UK: At least 224 Boeing 737 MAX 8s owned or ordered by Irish firms

An Ethiopian Airlines Boeing 737 MAX 8 aircraft. Photograph: EPA/STR
An Ethiopian Airlines Boeing 737 MAX 8 aircraft. Photograph: EPA/STR

The relatively new aircraft type involved in the Ethiopian Airlines crash is popular with Irish lessors –
Peter Hamilton

Ireland’s main aircraft lessors have had at least 224 Boeing 737 MAX 8 aircraft delivered or are on order, figures compiled by The Irish Times show.

The relatively new aircraft type has recorded two fatal crashes since its entry into service, including that of Ethiopian Airlines flight 302 and Lion Air flight 610.

Dublin-headquartered SMBC Aviation Capital appears to be the biggest owner of MAX 8s that operates out of the Republic, with five owned, three managed and about 110 committed. The company recently delivered one to Icelandair, and in December signed a deal with US budget carrier Southwest for 12 MAX 8s in a sale and leaseback agreement.

There are 13 Boeing 737 MAX 8s on the Irish aircraft register, the Irish Aviation Authority has said. It will not follow the lead of regulators in China, Ethiopia and Indonesia, all of whom ordered carriers to ground the 737 MAX model in the wake of the latest crash, which displayed similarities to the earlier Lion Air incident.

Norwegian Air has no current plans to withdraw its 737 MAX aircraft, and Ryanair has said it is reserving judgment on similar models it has ordered. The Irish airline is due to take delivery of 200 Boeing 737 MAX-8s out to 2024.

Some of the aircraft grounded by Chinese and Indonesian authorities include aircraft owned by Irish lessors including SMBC and Avolon.

In December, SMBC delivered the first MAX 8 from its order book to Chinese carrier Lucky Air, with three more to be delivered in the first and second quarter of this year.

In the summer of 2017, Avolon delivered two MAX 8 planes to Indonesian low-cost carrier Lion Air having originally delivered the world’s first MAX 8 to Malindo Air in May 2017.

Lion Air flight 610 crashed in October 2018, killing all passengers on board, but that specific plane was not owned by any Irish aircraft lessor.
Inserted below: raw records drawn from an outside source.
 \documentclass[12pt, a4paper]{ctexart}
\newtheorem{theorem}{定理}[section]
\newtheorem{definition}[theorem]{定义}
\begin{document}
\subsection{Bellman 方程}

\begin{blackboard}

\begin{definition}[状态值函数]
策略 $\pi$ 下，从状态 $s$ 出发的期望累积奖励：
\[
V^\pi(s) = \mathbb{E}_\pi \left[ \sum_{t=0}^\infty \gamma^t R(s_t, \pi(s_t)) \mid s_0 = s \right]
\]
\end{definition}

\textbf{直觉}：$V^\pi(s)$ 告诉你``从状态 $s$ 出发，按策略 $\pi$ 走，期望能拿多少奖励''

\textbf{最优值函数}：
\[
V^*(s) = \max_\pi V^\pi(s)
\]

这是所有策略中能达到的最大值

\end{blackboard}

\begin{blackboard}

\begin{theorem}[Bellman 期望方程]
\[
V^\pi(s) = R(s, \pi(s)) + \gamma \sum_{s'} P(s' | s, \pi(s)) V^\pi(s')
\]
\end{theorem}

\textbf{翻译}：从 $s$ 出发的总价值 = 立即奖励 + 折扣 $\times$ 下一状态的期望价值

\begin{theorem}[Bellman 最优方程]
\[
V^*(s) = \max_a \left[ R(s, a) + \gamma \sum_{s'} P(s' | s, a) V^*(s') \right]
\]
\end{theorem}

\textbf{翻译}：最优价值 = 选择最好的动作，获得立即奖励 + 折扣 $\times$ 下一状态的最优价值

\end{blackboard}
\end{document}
In total, Avolon has agreed to firm orders for 55 MAX 8 aircraft, with options for an additional 20. Goshawk, meanwhile, owns 24 MAX 8s, while AerCap appears to hold five. However, it’s not clear whether AerCap has more on order. The lessor declined to comment.

Operations

Other entities which have operations in the Republic with MAX 8s include BBAM and GE Capital Aviation Services.

Fly Leasing has two Boeing 737 MAX 8s. The company’s chief executive, Colm Barrington, has been dealing with Ethiopian Airlines for more than 20 years.
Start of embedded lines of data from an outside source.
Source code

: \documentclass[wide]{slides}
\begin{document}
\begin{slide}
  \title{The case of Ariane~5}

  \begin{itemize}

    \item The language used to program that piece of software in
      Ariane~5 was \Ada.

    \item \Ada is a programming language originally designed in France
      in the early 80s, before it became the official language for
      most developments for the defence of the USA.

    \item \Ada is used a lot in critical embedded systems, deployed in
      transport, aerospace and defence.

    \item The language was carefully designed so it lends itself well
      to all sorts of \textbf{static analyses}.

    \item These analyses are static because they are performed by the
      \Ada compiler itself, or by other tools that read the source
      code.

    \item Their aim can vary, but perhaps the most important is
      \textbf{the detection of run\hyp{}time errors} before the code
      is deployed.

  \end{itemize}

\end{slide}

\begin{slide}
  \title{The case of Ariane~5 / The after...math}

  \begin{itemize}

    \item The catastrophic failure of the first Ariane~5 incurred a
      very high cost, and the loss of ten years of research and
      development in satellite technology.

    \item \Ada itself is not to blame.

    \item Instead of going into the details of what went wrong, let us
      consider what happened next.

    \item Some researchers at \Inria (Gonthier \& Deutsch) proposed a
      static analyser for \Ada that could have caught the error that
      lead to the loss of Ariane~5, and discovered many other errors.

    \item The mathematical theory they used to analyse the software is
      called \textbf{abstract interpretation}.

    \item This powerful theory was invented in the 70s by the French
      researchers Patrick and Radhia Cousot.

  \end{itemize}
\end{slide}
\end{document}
“They’re a fantastic airline who I’ve recently used myself. We’ve had nothing but good experiences with them.”

Mr Barrington added that Fly Leasing has no more orders in for MAX 8s.

It is believed that the aircraft that crashed on Sunday was directly owned by the airline rather than leased.

US manufacturer Boeing has faced questions over the safety of the aircraft given the fact that two have been involved in fatal crashes despite its relatively recent introduction into airline fleets.

The company said in a statement that a technical team would be travelling to the crash site to provide assistance to the Ethiopian accident investigation bureau.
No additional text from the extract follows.